Sunday, January 6, 2008

Don't think 'first home', think 'first investment'

I read this article in Domain and been discussing it with my hubby as another possible route to getting our 'dream' house. Of course, it won't happen overnight as we need to build 'credit history' to even borrow from bank.


If you believed everything you read about the housing affordability crunch, you'd be forgiven for thinking there's only one choice: struggle like mad to buy a house to live in, or rent for the rest of your life.

If you're continually missing out at auctions or private sales because other buyers have more money to spend, there is an alternative. You can't stop the market, so instead of running after your dream home and watching it get further out of your reach, it may be better to face reality and direct your energies into something more productive. All it requires is a change in your thinking.

Instead of thinking "first home", think "first investment". Keep renting a place to live - and buy an investment property instead.

If you focus on buying purely for investment, you don't have to factor in your lifestyle wish list during the search process. If the property has fewer bedrooms or a smaller backyard than one that you'd want to live in, it won't matter. It may be less expensive than a larger property, making it easier for you to break the cycle of disappointment and get a foothold in the market.

In other words, the savviest way to approach the property market may be to purchase something that you wouldn't live in yourself, knowing that other people will. When it comes to investing, time should work for you, not against you. It's far better to be in the market and allow capital growth to do the work than stuck outside the market and unable to save as quickly as the market is moving.

If this sounds like a viable option to you, it's essential to choose a property that meets the criteria for a high-quality investment. First and foremost, this means buying an asset with strong capital growth potential. Look for locations where demand from buyers has consistently outstripped supply for a long period.

You can research this by looking at median house price movements, which are usually published by organisations such as Australian Property Monitors and the Real Estate Institute of Victoria. If the median price for a particular suburb has increased at a faster rate than the rest of the Melbourne market over at least five years, it could be an indication of strong capital growth potential.

Auctions are also a good indicator of capital growth potential. Have a look in this newspaper to track the location of auctions each week. Auctions work best in areas where demand from buyers outstrips the number of properties available for sale. If there are consistently more auctions than private sales, it's a sign that capital growth is likely to be strong.

You should also attend as many auctions as possible before buying to get a feel for the market in your chosen location. If there are several bidders competing strongly and driving up the purchase price, it's another indicator that demand is outpacing supply and capital growth should be strong.
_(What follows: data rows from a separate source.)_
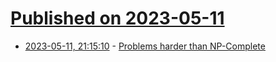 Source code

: # [Published on 2023-05-11](index.md)

* [2023-05-11, 21:15:10](https://lobste.rs/s/d2ryva/problems_harder_than_np_complete) - [Problems harder than NP-Complete](https://buttondown.email/hillelwayne/archive/problems-harder-than-np-complete/)
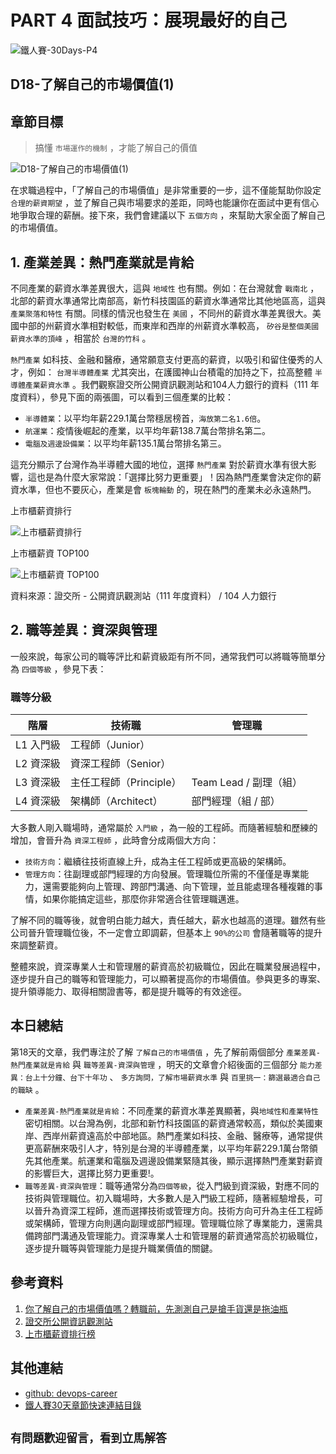 # PART 4 面試技巧：展現最好的自己

![鐵人賽-30Days-P4](https://github.com/qwedsazxc78/devops-career/raw/main/docs/img/30Days-P4.png)

## D18-了解自己的市場價值(1)

## 章節目標

> 搞懂 `市場運作的機制` ，才能了解自己的價值

![D18-了解自己的市場價值(1)](https://github.com/qwedsazxc78/devops-career/raw/main/docs/img/D18.png)

在求職過程中，「了解自己的市場價值」是非常重要的一步，這不僅能幫助你設定 `合理的薪資期望` ，並了解自己與市場要求的差距，同時也能讓你在面試中更有信心地爭取合理的薪酬。接下來，我們會建議以下 `五個方向` ，來幫助大家全面了解自己的市場價值。

## 1. 產業差異：熱門產業就是肯給

不同產業的薪資水準差異很大，這與 `地域性` 也有關。例如：在台灣就會 `戰南北` ，北部的薪資水準通常比南部高，新竹科技園區的薪資水準通常比其他地區高，這與 `產業聚落和特性` 有關。同樣的情況也發生在 `美國` ，不同州的薪資水準差異很大。美國中部的州薪資水準相對較低，而東岸和西岸的州薪資水準較高， `矽谷是整個美國薪資水準的頂峰` ，相當於 `台灣的竹科` 。

`熱門產業` 如科技、金融和醫療，通常願意支付更高的薪資，以吸引和留住優秀的人才，例如： `台灣半導體產業` 尤其突出，在護國神山台積電的加持之下，拉高整體 `半導體產業薪資水準` 。我們觀察證交所公開資訊觀測站和104人力銀行的資料（111 年度資料），參見下面的兩張圖，可以看到三個產業的比較：

* `半導體業`：以平均年薪229.1萬台幣穩居榜首，`海放第二名1.6倍`。
* `航運業`：疫情後崛起的產業，以平均年薪138.7萬台幣排名第二。
* `電腦及週邊設備業`：以平均年薪135.1萬台幣排名第三。

這充分顯示了台灣作為半導體大國的地位，選擇 `熱門產業` 對於薪資水準有很大影響，這也是為什麼大家常說：「選擇比努力更重要」！因為熱門產業會決定你的薪資水準，但也不要灰心，產業是會 `板塊輪動` 的，現在熱門的產業未必永遠熱門。

上市櫃薪資排行

![上市櫃薪資排行](https://github.com/qwedsazxc78/devops-career/raw/main/docs/img/D18-1.png)

上市櫃薪資 TOP100

![上市櫃薪資 TOP100](https://github.com/qwedsazxc78/devops-career/raw/main/docs/img/D18-2.png)

資料來源：證交所 - 公開資訊觀測站（111 年度資料） / 104 人力銀行

## 2. 職等差異：資深與管理

一般來說，每家公司的職等評比和薪資級距有所不同，通常我們可以將職等簡單分為 `四個等級` ，參見下表：

### 職等分級

| 階層 | 技術職 | 管理職 |
| ---- | ---- | ---- |
| L1 入門級 | 工程師（Junior） | |
| L2 資深級 | 資深工程師（Senior） | |
| L3 資深級 | 主任工程師（Principle） | Team Lead / 副理（組） |
| L4 資深級 | 架構師（Architect） | 部門經理（組 / 部） |

大多數人剛入職場時，通常屬於 `入門級` ，為一般的工程師。而隨著經驗和歷練的增加，會晉升為 `資深工程師` ，此時會分成兩個大方向：

* `技術方向`：繼續往技術直線上升，成為主任工程師或更高級的架構師。
* `管理方向`：往副理或部門經理的方向發展。管理職位所需的不僅僅是專業能力，還需要能夠向上管理、跨部門溝通、向下管理，並且能處理各種複雜的事情，如果你能搞定這些，那麼你非常適合往管理職邁進。

了解不同的職等後，就會明白能力越大，責任越大，薪水也越高的道理。雖然有些公司晉升管理職位後，不一定會立即調薪，但基本上 `90%的公司` 會隨著職等的提升來調整薪資。

整體來說，資深專業人士和管理層的薪資高於初級職位，因此在職業發展過程中，逐步提升自己的職等和管理能力，可以顯著提高你的市場價值。參與更多的專案、提升領導能力、取得相關證書等，都是提升職等的有效途徑。

## 本日總結

第18天的文章，我們專注於了解 `了解自己的市場價值` ，先了解前兩個部分 `產業差異-熱門產業就是肯給` 與 `職等差異-資深與管理` ，明天的文章會介紹後面的三個部分 `能力差異：台上十分鐘、台下十年功` 、 `多方詢問，了解市場薪資水準` 與 `百里挑一：篩選最適合自己的職缺` 。

* `產業差異-熱門產業就是肯給`：不同產業的薪資水準差異顯著，與`地域性和產業特性`密切相關。以台灣為例，北部和新竹科技園區的薪資通常較高，類似於美國東岸、西岸州薪資遠高於中部地區。熱門產業如科技、金融、醫療等，通常提供更高薪酬來吸引人才，特別是台灣的半導體產業，以平均年薪229.1萬台幣領先其他產業。航運業和電腦及週邊設備業緊隨其後，顯示選擇熱門產業對薪資的影響巨大，選擇比努力更重要!。
* `職等差異-資深與管理`：職等通常分為`四個等級`，從入門級到資深級，對應不同的技術與管理職位。初入職場時，大多數人是入門級工程師，隨著經驗增長，可以晉升為資深工程師，進而選擇技術或管理方向。技術方向可升為主任工程師或架構師，管理方向則邁向副理或部門經理。管理職位除了專業能力，還需具備跨部門溝通及管理能力。資深專業人士和管理層的薪資通常高於初級職位，逐步提升職等與管理能力是提升職業價值的關鍵。

## 參考資料

1. [你了解自己的市場價值嗎？轉職前，先測測自己是搶手貨還是拖油瓶](https://www.managertoday.com.tw/articles/view/46451)
2. [證交所公開資訊觀測站](https://mops.twse.com.tw/mops/web/index)
3. [上市櫃薪資排行榜](https://www.104.com.tw/company/salary/all/)

## 其他連結

* [github: devops-career](https://github.com/qwedsazxc78/devops-career/tree/main)
* [鐵人賽30天章節快速連結目錄](https://ithelp.ithome.com.tw/articles/10351094)

## `有問題歡迎留言，看到立馬解答`
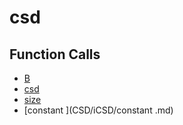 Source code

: # csd

## Function Calls
- [B](CSD/iCSD/B.md)
- [csd](csd.md)
- [size](CSD/iCSD/size.md)
- [constant ](CSD/iCSD/constant .md)
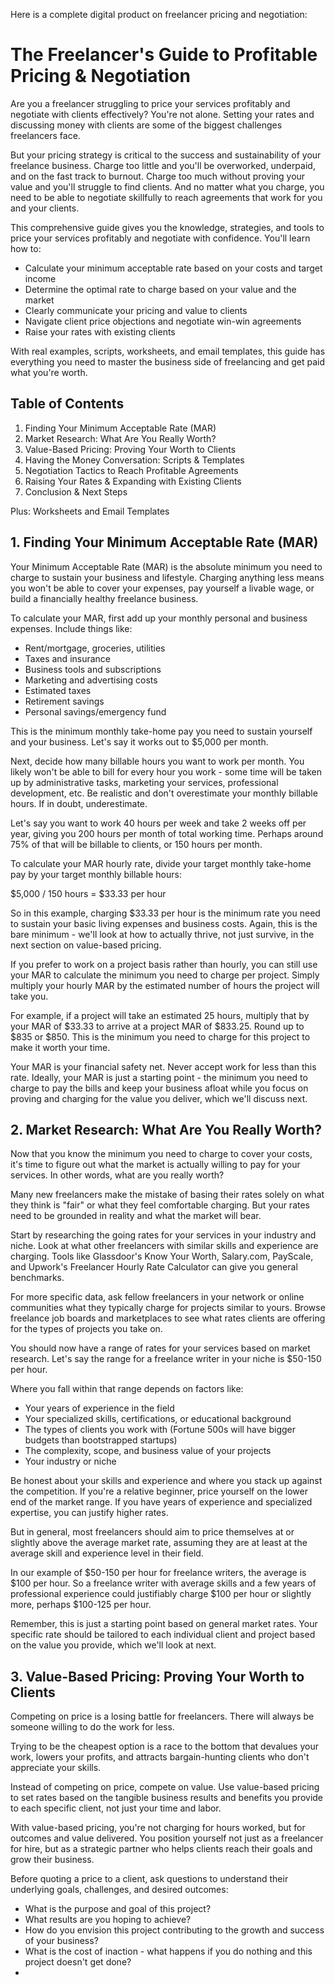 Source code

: Here is a complete digital product on freelancer pricing and negotiation:

# The Freelancer's Guide to Profitable Pricing & Negotiation 

Are you a freelancer struggling to price your services profitably and negotiate with clients effectively? You're not alone. Setting your rates and discussing money with clients are some of the biggest challenges freelancers face. 

But your pricing strategy is critical to the success and sustainability of your freelance business. Charge too little and you'll be overworked, underpaid, and on the fast track to burnout. Charge too much without proving your value and you'll struggle to find clients. And no matter what you charge, you need to be able to negotiate skillfully to reach agreements that work for you and your clients.

This comprehensive guide gives you the knowledge, strategies, and tools to price your services profitably and negotiate with confidence. You'll learn how to:

- Calculate your minimum acceptable rate based on your costs and target income 
- Determine the optimal rate to charge based on your value and the market
- Clearly communicate your pricing and value to clients
- Navigate client price objections and negotiate win-win agreements
- Raise your rates with existing clients

With real examples, scripts, worksheets, and email templates, this guide has everything you need to master the business side of freelancing and get paid what you're worth. 

## Table of Contents

1. Finding Your Minimum Acceptable Rate (MAR)
2. Market Research: What Are You Really Worth?
3. Value-Based Pricing: Proving Your Worth to Clients  
4. Having the Money Conversation: Scripts & Templates
5. Negotiation Tactics to Reach Profitable Agreements
6. Raising Your Rates & Expanding with Existing Clients
7. Conclusion & Next Steps

Plus: Worksheets and Email Templates

## 1. Finding Your Minimum Acceptable Rate (MAR)

Your Minimum Acceptable Rate (MAR) is the absolute minimum you need to charge to sustain your business and lifestyle. Charging anything less means you won't be able to cover your expenses, pay yourself a livable wage, or build a financially healthy freelance business. 

To calculate your MAR, first add up your monthly personal and business expenses. Include things like:

- Rent/mortgage, groceries, utilities
- Taxes and insurance 
- Business tools and subscriptions
- Marketing and advertising costs
- Estimated taxes
- Retirement savings 
- Personal savings/emergency fund

This is the minimum monthly take-home pay you need to sustain yourself and your business. Let's say it works out to $5,000 per month.

Next, decide how many billable hours you want to work per month. You likely won't be able to bill for every hour you work - some time will be taken up by administrative tasks, marketing your services, professional development, etc. Be realistic and don't overestimate your monthly billable hours. If in doubt, underestimate.

Let's say you want to work 40 hours per week and take 2 weeks off per year, giving you 200 hours per month of total working time. Perhaps around 75% of that will be billable to clients, or 150 hours per month.

To calculate your MAR hourly rate, divide your target monthly take-home pay by your target monthly billable hours: 

$5,000 / 150 hours = $33.33 per hour

So in this example, charging $33.33 per hour is the minimum rate you need to sustain your basic living expenses and business costs. Again, this is the bare minimum - we'll look at how to actually thrive, not just survive, in the next section on value-based pricing.

If you prefer to work on a project basis rather than hourly, you can still use your MAR to calculate the minimum you need to charge per project. Simply multiply your hourly MAR by the estimated number of hours the project will take you. 

For example, if a project will take an estimated 25 hours, multiply that by your MAR of $33.33 to arrive at a project MAR of $833.25. Round up to $835 or $850. This is the minimum you need to charge for this project to make it worth your time.

Your MAR is your financial safety net. Never accept work for less than this rate. Ideally, your MAR is just a starting point - the minimum you need to charge to pay the bills and keep your business afloat while you focus on proving and charging for the value you deliver, which we'll discuss next.

## 2. Market Research: What Are You Really Worth?

Now that you know the minimum you need to charge to cover your costs, it's time to figure out what the market is actually willing to pay for your services. In other words, what are you really worth?

Many new freelancers make the mistake of basing their rates solely on what they think is "fair" or what they feel comfortable charging. But your rates need to be grounded in reality and what the market will bear.

Start by researching the going rates for your services in your industry and niche. Look at what other freelancers with similar skills and experience are charging. Tools like Glassdoor's Know Your Worth, Salary.com, PayScale, and Upwork's Freelancer Hourly Rate Calculator can give you general benchmarks.

For more specific data, ask fellow freelancers in your network or online communities what they typically charge for projects similar to yours. Browse freelance job boards and marketplaces to see what rates clients are offering for the types of projects you take on.

You should now have a range of rates for your services based on market research. Let's say the range for a freelance writer in your niche is $50-150 per hour. 

Where you fall within that range depends on factors like:

- Your years of experience in the field
- Your specialized skills, certifications, or educational background  
- The types of clients you work with (Fortune 500s will have bigger budgets than bootstrapped startups)
- The complexity, scope, and business value of your projects
- Your industry or niche 

Be honest about your skills and experience and where you stack up against the competition. If you're a relative beginner, price yourself on the lower end of the market range. If you have years of experience and specialized expertise, you can justify higher rates.

But in general, most freelancers should aim to price themselves at or slightly above the average market rate, assuming they are at least at the average skill and experience level in their field.

In our example of $50-150 per hour for freelance writers, the average is $100 per hour. So a freelance writer with average skills and a few years of professional experience could justifiably charge $100 per hour or slightly more, perhaps $100-125 per hour.

Remember, this is just a starting point based on general market rates. Your specific rate should be tailored to each individual client and project based on the value you provide, which we'll look at next.

## 3. Value-Based Pricing: Proving Your Worth to Clients

Competing on price is a losing battle for freelancers. There will always be someone willing to do the work for less. 

Trying to be the cheapest option is a race to the bottom that devalues your work, lowers your profits, and attracts bargain-hunting clients who don't appreciate your skills.

Instead of competing on price, compete on value. Use value-based pricing to set rates based on the tangible business results and benefits you provide to each specific client, not just your time and labor.

With value-based pricing, you're not charging for hours worked, but for outcomes and value delivered. You position yourself not just as a freelancer for hire, but as a strategic partner who helps clients reach their goals and grow their business.

Before quoting a price to a client, ask questions to understand their underlying goals, challenges, and desired outcomes:

- What is the purpose and goal of this project? 
- What results are you hoping to achieve?
- How do you envision this project contributing to the growth and success of your business?
- What is the cost of inaction - what happens if you do nothing and this project doesn't get done?
-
Capital growth compounds - the longer you hold the investment asset, the greater the rate of growth. Once you've bought an investment property, it's wise to hold it for at least seven to 10 years to let compounding work its magic.
I
f you can afford it, it's also a good idea to make extra repayments to reduce the loan balance. This will increase your equity (the amount you own, as distinct from the amount you owe the lender) more quickly than capital growth alone.

As an investor, you have access to a tax benefit that homeowners don't. You can claim holding costs like interest on the loan, repairs, council rates, insurance and property management fees against the rental income.

If the holding expenses are greater than the interest payments, you can use the difference to reduce your tax liability. This keeps more money in your pocket and makes it easier to hold on to the property.

Dos and don'ts
- If you can't buy a house to live in, an investment property may be a better bet.
- Forget your lifestyle wish list; focus on capital growth potential.
- Buy where demand consistently outpaces supply.
- Hold long-term to maximise the effects of compounding.
- Use tax breaks to minimise holding costs.